The prospect of a French invasion in 1803 and 1804 made Seaford and the immediate neighbourhood a scene of unwonted activity. We are told that the Commander-in-Chief, His Royal Highness the Duke of York, and Major-General Lennox issued orders, which were received by the colonel commanding in the district, to the effect “that the French, should they succeed in crossing the British Channel (not English Channel, mark you), would certainly attempt a landing in Seaford Bay,” and the orders went on to say that a strict and vigilant watch was to be kept up in consequence.

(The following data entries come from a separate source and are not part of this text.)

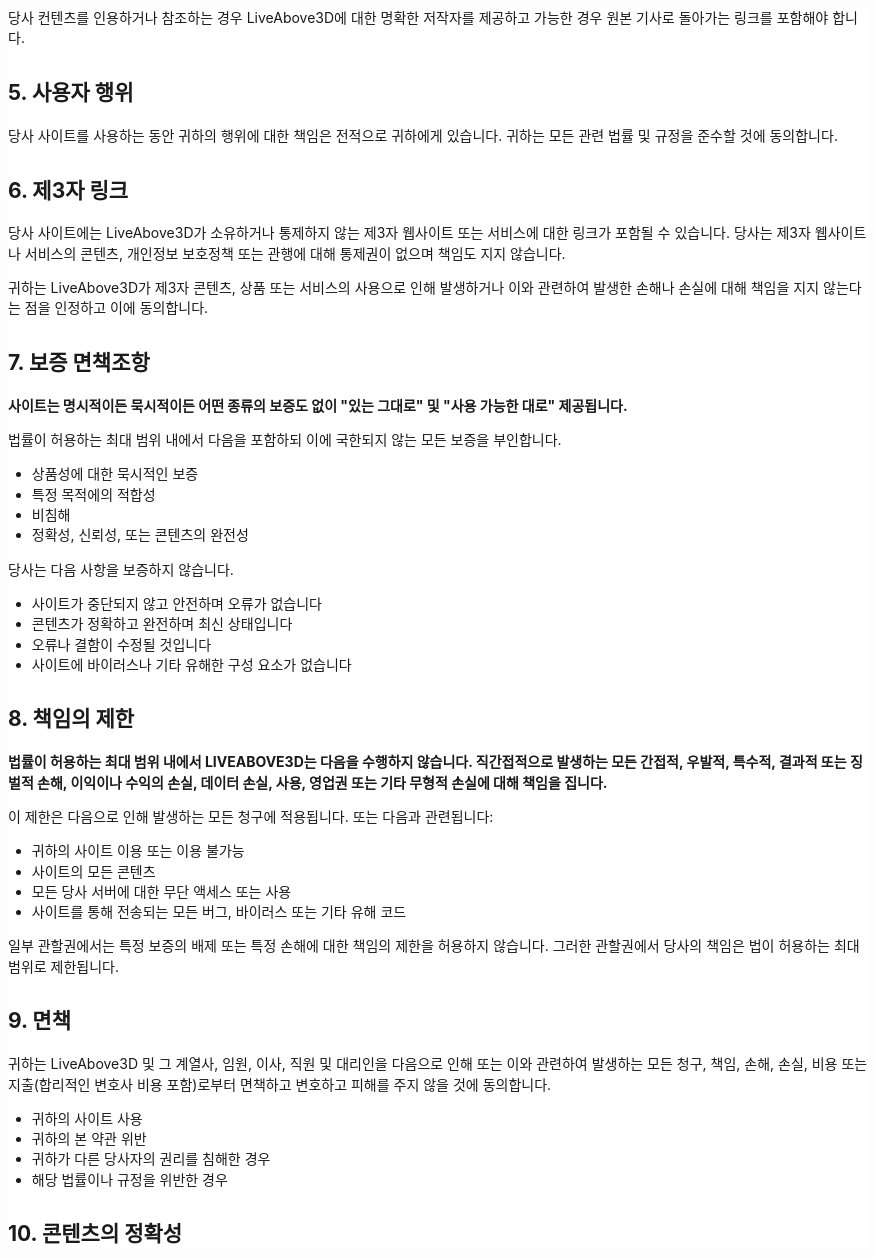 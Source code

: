 당사 컨텐츠를 인용하거나 참조하는 경우 LiveAbove3D에 대한 명확한 저작자를 제공하고 가능한 경우 원본 기사로 돌아가는 링크를 포함해야 합니다.

## 5. 사용자 행위

당사 사이트를 사용하는 동안 귀하의 행위에 대한 책임은 전적으로 귀하에게 있습니다. 귀하는 모든 관련 법률 및 규정을 준수할 것에 동의합니다.

## 6. 제3자 링크

당사 사이트에는 LiveAbove3D가 소유하거나 통제하지 않는 제3자 웹사이트 또는 서비스에 대한 링크가 포함될 수 있습니다. 당사는 제3자 웹사이트나 서비스의 콘텐츠, 개인정보 보호정책 또는 관행에 대해 통제권이 없으며 책임도 지지 않습니다.

귀하는 LiveAbove3D가 제3자 콘텐츠, 상품 또는 서비스의 사용으로 인해 발생하거나 이와 관련하여 발생한 손해나 손실에 대해 책임을 지지 않는다는 점을 인정하고 이에 동의합니다.

## 7. 보증 면책조항

**사이트는 명시적이든 묵시적이든 어떤 종류의 보증도 없이 "있는 그대로" 및 "사용 가능한 대로" 제공됩니다.**

법률이 허용하는 최대 범위 내에서 다음을 포함하되 이에 국한되지 않는 모든 보증을 부인합니다.
- 상품성에 대한 묵시적인 보증
- 특정 목적에의 적합성
- 비침해
- 정확성, 신뢰성,  또는 콘텐츠의 완전성

당사는 다음 사항을 보증하지 않습니다.
- 사이트가 중단되지 않고 안전하며 오류가 없습니다
- 콘텐츠가 정확하고 완전하며 최신 상태입니다
- 오류나 결함이 수정될 것입니다
- 사이트에 바이러스나 기타 유해한 구성 요소가 없습니다

## 8. 책임의 제한

**법률이 허용하는 최대 범위 내에서 LIVEABOVE3D는 다음을 수행하지 않습니다.  직간접적으로 발생하는 모든 간접적, 우발적, 특수적, 결과적 또는 징벌적 손해, 이익이나 수익의 손실, 데이터 손실, 사용, 영업권 또는 기타 무형적 손실에 대해 책임을 집니다.**

이 제한은 다음으로 인해 발생하는 모든 청구에 적용됩니다. 또는 다음과 관련됩니다:
- 귀하의 사이트 이용 또는 이용 불가능
- 사이트의 모든 콘텐츠
- 모든  당사 서버에 대한 무단 액세스 또는 사용
- 사이트를 통해 전송되는 모든 버그, 바이러스 또는 기타 유해 코드

일부 관할권에서는 특정 보증의 배제 또는 특정 손해에 대한 책임의 제한을 허용하지 않습니다. 그러한 관할권에서 당사의 책임은 법이 허용하는 최대 범위로 제한됩니다.

## 9. 면책

귀하는 LiveAbove3D 및 그 계열사, 임원, 이사, 직원 및 대리인을 다음으로 인해 또는 이와 관련하여 발생하는 모든 청구, 책임, 손해, 손실, 비용 또는 지출(합리적인 변호사 비용 포함)로부터 면책하고 변호하고 피해를 주지 않을 것에 동의합니다.
- 귀하의 사이트 사용
- 귀하의 본 약관 위반
- 귀하가 다른 당사자의 권리를 침해한 경우
- 해당 법률이나 규정을 위반한 경우

## 10. 콘텐츠의 정확성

The conduct of the farmers in the neighbourhood in putting up and “finding for” large numbers of troops for a lengthy period was greatly commended by one Lieutenant-Colonel Frith in the following year (1804), and the officers of His Majesty’s First or North Battalion of Hampshire Militia, which had been concentrated in Sussex, on leaving Alfriston. The letter from the lieutenant-colonel in question expresses that “They feel that they have been received as brethren engaged in one common cause, the defence of their country, and all that it contains most near and dear.”
Although the French never succeeded in crossing the Channel in force and effecting a landing in Seaford Bay or anywhere else, it is somewhat startling to read such an extract as the following, also taken from a newspaper of the period: “Dec. 28, 1807. On Saturday morning last a daring attempt was made by a French privateer to capture two loaded colliers, lying off Seaford.... The enemy succeeded in capturing and sending away one, and was proceeding to take possession of the other. The latter, however, fortunately mounted two or three swivels, a well-directed discharge from which, it is supposed, gave an unexpected quietus to several of the assailants.”
Little wonder need there be if folk along the coast went uneasily to their beds in those days, “fearing” (as one picturesque if somewhat reckless writer says) “lest they should wake from their peaceful slumbers to find their throats cut by the French.”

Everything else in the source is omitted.